**WORK REQUIRED**
Take from the data every line in which the word "peers" is found.
----- DATA SHOWN
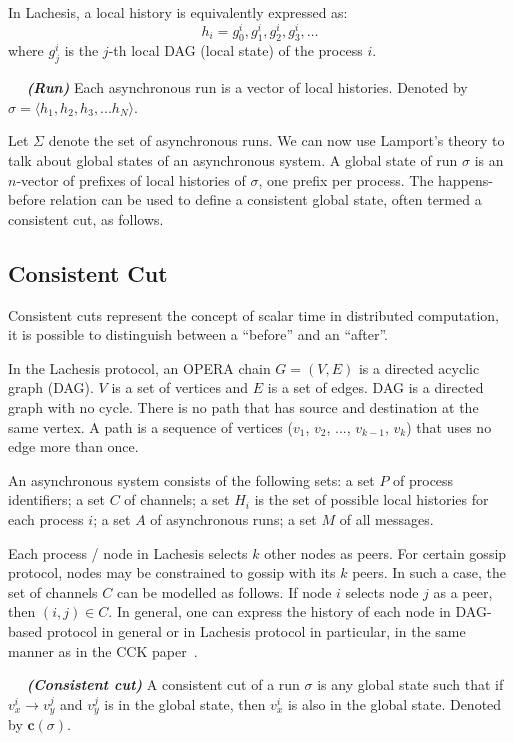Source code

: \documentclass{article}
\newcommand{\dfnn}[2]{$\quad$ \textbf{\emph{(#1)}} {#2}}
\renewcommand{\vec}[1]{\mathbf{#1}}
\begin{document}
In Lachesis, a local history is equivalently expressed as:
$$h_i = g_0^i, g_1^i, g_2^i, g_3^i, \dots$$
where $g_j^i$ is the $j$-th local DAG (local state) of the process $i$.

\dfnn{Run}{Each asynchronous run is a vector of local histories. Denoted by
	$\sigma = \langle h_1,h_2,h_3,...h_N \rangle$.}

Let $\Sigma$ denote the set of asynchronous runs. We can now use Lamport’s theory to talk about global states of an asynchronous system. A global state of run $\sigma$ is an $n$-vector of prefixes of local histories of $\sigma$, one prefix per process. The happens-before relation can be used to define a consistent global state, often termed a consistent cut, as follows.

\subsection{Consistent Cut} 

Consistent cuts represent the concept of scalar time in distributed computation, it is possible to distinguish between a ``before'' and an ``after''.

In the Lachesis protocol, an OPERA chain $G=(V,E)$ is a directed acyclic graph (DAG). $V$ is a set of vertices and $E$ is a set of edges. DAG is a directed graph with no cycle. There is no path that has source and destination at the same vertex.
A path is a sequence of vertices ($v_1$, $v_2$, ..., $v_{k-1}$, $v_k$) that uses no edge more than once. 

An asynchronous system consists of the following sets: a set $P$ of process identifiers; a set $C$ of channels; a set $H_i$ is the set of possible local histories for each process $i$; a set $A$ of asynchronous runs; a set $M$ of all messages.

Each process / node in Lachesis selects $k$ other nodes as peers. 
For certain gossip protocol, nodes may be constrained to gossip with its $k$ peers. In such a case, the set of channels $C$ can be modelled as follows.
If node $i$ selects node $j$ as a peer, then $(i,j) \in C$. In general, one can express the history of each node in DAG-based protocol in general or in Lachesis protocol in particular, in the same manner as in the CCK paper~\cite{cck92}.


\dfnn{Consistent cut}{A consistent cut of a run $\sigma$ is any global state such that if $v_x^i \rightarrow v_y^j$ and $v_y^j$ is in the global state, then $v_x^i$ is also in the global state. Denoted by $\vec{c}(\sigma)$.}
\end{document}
----------
----- DATA SHOWN
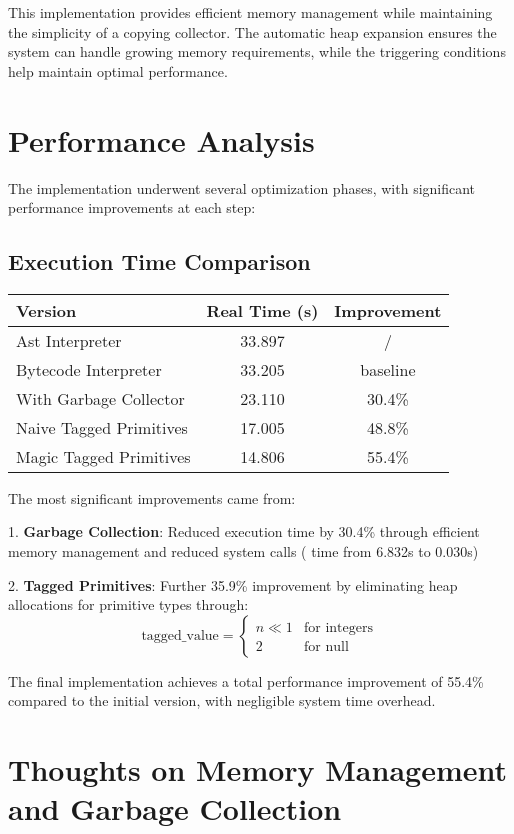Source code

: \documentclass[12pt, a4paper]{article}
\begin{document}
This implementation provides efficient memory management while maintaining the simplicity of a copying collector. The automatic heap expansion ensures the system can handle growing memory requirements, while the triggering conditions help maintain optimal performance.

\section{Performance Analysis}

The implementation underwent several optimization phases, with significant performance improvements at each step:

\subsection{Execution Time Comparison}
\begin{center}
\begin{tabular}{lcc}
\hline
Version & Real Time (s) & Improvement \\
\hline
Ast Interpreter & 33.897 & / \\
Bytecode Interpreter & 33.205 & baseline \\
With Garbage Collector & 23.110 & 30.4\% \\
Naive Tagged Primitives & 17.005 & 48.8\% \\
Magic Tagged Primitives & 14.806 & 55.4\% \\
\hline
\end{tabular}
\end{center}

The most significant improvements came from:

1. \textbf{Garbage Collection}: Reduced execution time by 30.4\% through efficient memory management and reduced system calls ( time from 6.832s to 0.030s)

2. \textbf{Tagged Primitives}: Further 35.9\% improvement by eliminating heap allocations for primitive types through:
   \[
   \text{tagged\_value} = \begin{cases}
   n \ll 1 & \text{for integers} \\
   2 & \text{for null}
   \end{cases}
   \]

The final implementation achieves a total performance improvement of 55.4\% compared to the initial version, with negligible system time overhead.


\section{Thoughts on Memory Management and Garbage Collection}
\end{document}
----------
**YOUR RESPONSE**
Each process / node in Lachesis selects $k$ other nodes as peers. 
For certain gossip protocol, nodes may be constrained to gossip with its $k$ peers. In such a case, the set of channels $C$ can be modelled as follows.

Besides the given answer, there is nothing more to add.